Friday, January 01, 2010

10 Green Ways

All Gain: No Pain
10 Easy, Cheap Ways to Save Energy, Save Money & Save the Planet

1. Reduce, Reuse, Recycle
Do your part to reduce waste by choosing reusable products instead of disposables. Buying products with minimal packaging (including the economy size when that makes sense for you) will help to reduce waste. And whenever you can, recycle paper, plastic, newspaper, glass and aluminum cans.

2. Use Less Heat and Air Conditioningthinkgreen
Turn down the heat while you're sleeping at night or away during the day, and keep temperatures moderate at all times. Remove or cover window air conditioners in the winter. Weatherize your home or apartment, using caulk and weather stripping to plug air leaks around doors and windows.

3. Change a Light Bulb
Wherever practical, replace regular light bulbs with compact fluorescent light (CFL) bulbs.

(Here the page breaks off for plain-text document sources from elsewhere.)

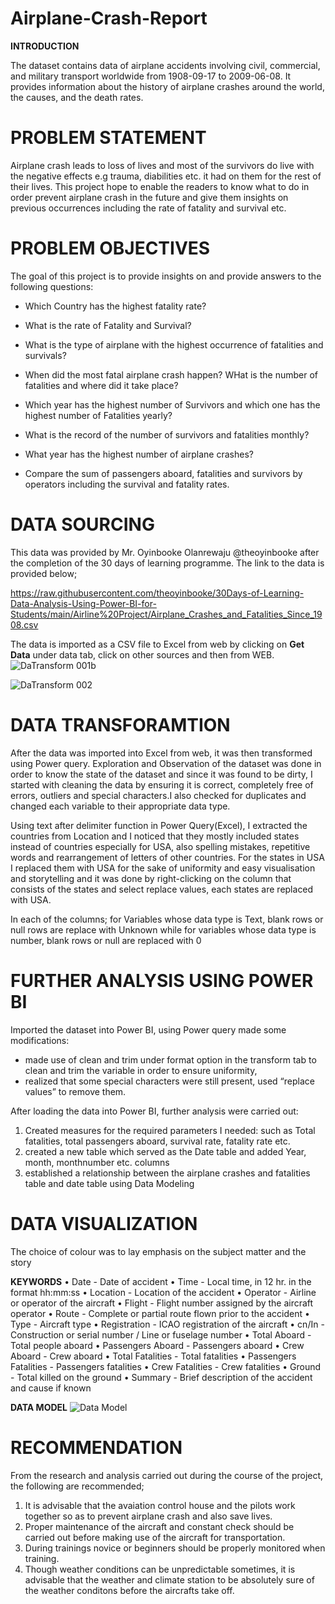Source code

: # Airplane-Crash-Report 

**INTRODUCTION**

The dataset contains data of airplane accidents involving civil, commercial, and military transport worldwide from 1908-09-17 to 2009-06-08. It provides information about the history of airplane crashes around the world, the causes, and the death rates.

# PROBLEM STATEMENT

Airplane crash leads to loss of lives and most of the survivors do live with the negative effects e.g trauma, diabilities etc. it had on them for the rest of their lives. This project hope to enable the readers to know what to do in order prevent airplane crash in the future and give them insights on previous occurrences including the rate of fatality and survival etc.

# PROBLEM OBJECTIVES

The goal of this project is to provide insights on and provide answers to the following questions:

* Which Country has the highest fatality rate?

* What is the rate of Fatality and Survival?

* What is the type of airplane with the highest occurrence of fatalities and survivals?

* When did the most fatal airplane crash happen? WHat is the number of fatalities and where did it take place?

* Which year has the highest number of Survivors and which one has the highest number of Fatalities yearly?

* What is the record of the number of survivors and fatalities monthly?

* What year has the highest number of airplane crashes?

* Compare the sum of passengers aboard, fatalities and survivors by operators including the survival and fatality rates.

# DATA SOURCING

This data was provided by Mr. Oyinbooke Olanrewaju @theoyinbooke after the completion of the 30 days of learning programme. The link to the data is provided below;

https://raw.githubusercontent.com/theoyinbooke/30Days-of-Learning-Data-Analysis-Using-Power-BI-for-Students/main/Airline%20Project/Airplane_Crashes_and_Fatalities_Since_1908.csv

The data is imported as a CSV file to Excel from web by clicking on **Get Data** under data tab, click on other sources and then from WEB.
![DaTransform 001b](https://user-images.githubusercontent.com/102861459/179952383-74944e03-30cb-4068-8e43-13a75051f62f.png)

![DaTransform 002](https://user-images.githubusercontent.com/102861459/179799842-d05d78c2-ff7d-4642-ac6c-36c285e5dcda.png)

# DATA TRANSFORAMTION

After the data was imported into Excel from web, it was then transformed using Power query. Exploration and Observation of the dataset was done in order to know the state of the dataset and since it was found to be dirty, I started with cleaning the data by ensuring it is correct, completely free of errors, outliers and special characters.I also checked for duplicates and changed each variable to their appropriate data type.

Using text after delimiter function in Power Query(Excel), I extracted the countries from Location and I noticed that they mostly included states instead of countries especially for USA, also spelling mistakes, repetitive words and rearrangement of letters of other countries. For the states in USA I replaced them with USA for the sake of uniformity and easy visualisation and storytelling and it was done by right-clicking on the column that consists of the states and select replace values, each states are replaced with USA.

In each of the columns; for Variables whose data type is Text, blank rows or null rows are replace with Unknown while for variables whose data type is number, blank rows or null are replaced with 0

# FURTHER ANALYSIS USING POWER BI

Imported the dataset into Power BI, using Power query made some modifications:
* made use of clean and trim under format option in the transform tab to clean and trim the variable in order to ensure uniformity,
* realized that some special characters were still present, used “replace values” to remove them.

After loading the data into Power BI, further analysis were carried out:
1. Created measures for the required parameters I needed: such as Total fatalities, total passengers aboard, survival rate, fatality rate etc.
2. created a new table which served as the Date table and added Year, month, monthnumber etc. columns
3. established a relationship between the airplane crashes and fatalities table and date table using Data Modeling

# DATA VISUALIZATION
The choice of colour was to lay emphasis on the subject matter and the story

**KEYWORDS**
•	Date - Date of accident
•	Time - Local time, in 12 hr. in the format hh:mm:ss
•	Location - Location of the accident
•	Operator - Airline or operator of the aircraft
•	Flight - Flight number assigned by the aircraft operator
•	Route - Complete or partial route flown prior to the accident
•	Type - Aircraft type
•	Registration - ICAO registration of the aircraft
•	cn/In - Construction or serial number / Line or fuselage number
•	Total Aboard - Total people aboard
•	Passengers Aboard - Passengers aboard
•	Crew Aboard - Crew aboard
•	Total Fatalities - Total fatalities
•	Passengers Fatalities - Passengers fatalities
•	Crew Fatalities - Crew fatalities
•	Ground - Total killed on the ground
•	Summary - Brief description of the accident and cause if known

**DATA MODEL**
![Data Model](https://user-images.githubusercontent.com/102861459/179967675-ffbda1cf-15d1-472f-8402-d96e33d8cfc5.png)

# RECOMMENDATION
From the research and analysis carried out during the course of the project, the following are recommended;
1. It is advisable that the avaiation control house and the pilots work together so as to prevent airplane crash and also save lives.
2. Proper maintenance of the aircraft and constant check should be carried out before making use of the aircraft for transportation.
3. During trainings novice or beginners should be properly monitored when training.
4. Though weather conditions can be unpredictable sometimes, it is advisable that the weather and climate station to be absolutely sure of the weather conditons before the aircrafts take off.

4. Drive Less and Drive Smart
Less driving means fewer emissions. Besides saving gasoline, walking and biking are great forms of exercise. Use mass transit system, and check out options for carpooling to work or school.

5. Clean green.
Use non-toxic cleaning products or make your own using baking soda, club soda, vinegar and salt.

6. Use Less Hot Water
Set your water heater at 120 degrees to save energy, and wrap it in an insulating blanket if it is more than 5 years old. Buy low-flow shower heads to save hot water. Wash your clothes in warm or cold water. Use the energy-saving settings on your dishwasher, don't pre-rinse, and let the dishes air-dry.

7. Use the "Off" Switch
Save electricity and reduce global warming by turning off lights when you leave a room, and using only as much light as you need. And remember to turn off your television, video player, stereo and computer when you're not using them.

8. Do the Maintenance
When you do drive, make sure your car is running efficiently (check tire pressure, fluids, hoses, belts; change fluids) Change air conditioner, air cleaner filters.  Clean radiators. Fix leaky valves and faucets.

9. Eat smart
If you eat meat, add one meatless meal a week. Meat costs a lot at the store-and it's even more expensive when you consider the related environmental and health costs. Buy locally raised, humane, and organic meat, eggs, and dairy whenever you can. Purchasing from local farmers keeps money in the local economy.

10. Encourage Others to Conserve
Share information about recycling and energy conservation with your friends, neighbors and co-workers, and take opportunities to encourage public officials to establish programs and policies that are good for the environment.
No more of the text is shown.